Abstract

Early detection of breast cancer (BC) is a global target to reduce mortality and morbidity also to improve therapeutic and survival outcomes. Currently, mammography is the gold standard in BC diagnosis followed by biopsy when warranted. Thymidine Kinase 1 (TK1) is a proliferative biomarker that succeeded in discovering premalignant transformations of breast cancer before the appearance of any symptoms. This study aimed to provide a non-invasive method to early detect BC by measuring TK1 in sera of women with breast lesions alongside mammography. The study included 271 women divided into five BIRADS categories. Methods and Material: only one blood sample was collected from each woman to detect TK1 concentration, before undergoing mammography and Fine Needle Aspiration Cytology (FNAC) or true cut. Results: TK1 levels were significantly different between BI-RADS categories. It was correlated with clinical stage, histological grade, lymph node metastasis, and vascular invasion. TK1 levels could distinguish between healthy individuals and patients who had breast lesions with a sensitivity and a specificity as follows 91.3 and 87.5%, respectively. Furthermore, this test could discriminate between benign and malignant breast lesions with a sensitivity of 92.5% and a specificity of 91.2%. Conclusion: These findings suggest the determination of TK1 levels as a risk warning biomarker to improve early detection of BC.

Highlights

  • Breast cancer (BC) is considered the second major cancer among women worldwide [1]
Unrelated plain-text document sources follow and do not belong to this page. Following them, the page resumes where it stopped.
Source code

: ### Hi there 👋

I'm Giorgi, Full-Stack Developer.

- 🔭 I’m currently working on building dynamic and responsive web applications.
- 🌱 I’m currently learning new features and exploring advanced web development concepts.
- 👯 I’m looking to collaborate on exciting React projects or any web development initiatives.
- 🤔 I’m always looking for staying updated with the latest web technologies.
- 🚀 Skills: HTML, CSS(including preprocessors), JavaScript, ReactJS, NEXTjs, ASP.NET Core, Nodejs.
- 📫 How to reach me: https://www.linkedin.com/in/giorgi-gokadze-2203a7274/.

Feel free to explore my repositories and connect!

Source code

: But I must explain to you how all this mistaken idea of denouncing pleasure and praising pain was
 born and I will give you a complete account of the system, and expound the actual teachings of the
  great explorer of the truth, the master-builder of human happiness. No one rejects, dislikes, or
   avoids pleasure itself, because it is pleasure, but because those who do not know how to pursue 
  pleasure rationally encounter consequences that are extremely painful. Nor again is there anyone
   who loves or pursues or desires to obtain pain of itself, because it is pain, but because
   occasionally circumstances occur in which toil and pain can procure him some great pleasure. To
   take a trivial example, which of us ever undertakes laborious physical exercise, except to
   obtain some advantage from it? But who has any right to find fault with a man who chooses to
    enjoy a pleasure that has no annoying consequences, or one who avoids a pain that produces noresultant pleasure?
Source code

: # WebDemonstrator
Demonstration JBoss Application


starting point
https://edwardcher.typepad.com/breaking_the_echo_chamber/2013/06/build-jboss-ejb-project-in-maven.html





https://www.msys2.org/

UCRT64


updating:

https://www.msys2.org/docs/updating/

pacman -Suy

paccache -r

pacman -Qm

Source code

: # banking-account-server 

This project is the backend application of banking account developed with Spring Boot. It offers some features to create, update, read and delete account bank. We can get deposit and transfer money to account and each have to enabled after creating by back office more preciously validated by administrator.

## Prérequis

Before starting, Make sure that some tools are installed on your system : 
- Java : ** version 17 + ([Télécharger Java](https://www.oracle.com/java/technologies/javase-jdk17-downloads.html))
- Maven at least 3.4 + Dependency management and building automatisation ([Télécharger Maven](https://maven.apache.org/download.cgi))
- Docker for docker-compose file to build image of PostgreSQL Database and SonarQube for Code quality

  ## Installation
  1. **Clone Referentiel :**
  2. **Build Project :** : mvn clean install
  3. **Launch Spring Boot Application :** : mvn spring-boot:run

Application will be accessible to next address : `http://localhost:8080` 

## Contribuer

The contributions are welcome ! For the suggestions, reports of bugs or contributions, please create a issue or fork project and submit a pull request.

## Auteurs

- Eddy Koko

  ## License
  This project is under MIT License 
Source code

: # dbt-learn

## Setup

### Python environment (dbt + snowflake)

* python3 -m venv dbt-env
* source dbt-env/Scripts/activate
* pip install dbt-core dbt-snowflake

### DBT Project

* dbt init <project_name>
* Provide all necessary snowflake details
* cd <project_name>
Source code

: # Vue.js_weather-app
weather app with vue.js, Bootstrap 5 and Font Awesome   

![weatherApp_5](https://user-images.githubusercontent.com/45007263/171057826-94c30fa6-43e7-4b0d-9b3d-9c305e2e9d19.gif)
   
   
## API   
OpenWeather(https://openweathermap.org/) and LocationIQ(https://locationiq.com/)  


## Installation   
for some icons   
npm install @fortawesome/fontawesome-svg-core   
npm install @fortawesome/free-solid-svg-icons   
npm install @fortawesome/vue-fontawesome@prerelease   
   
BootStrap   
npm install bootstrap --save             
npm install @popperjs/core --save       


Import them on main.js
  • The majority of them were in premenopausal status (69.7%) and most breast cancer patients had lymph nodes and vascular invasion (74.8% and 71%, respectively)

  • The clinicopathological characteristics of all women enrolled in the study, including age, menopausal status, BI-RADS categories, and BC patients involving histologic grade, lymph node metastasis, TNM stage, and vascular invasion are summarized in Tables (1 & 2)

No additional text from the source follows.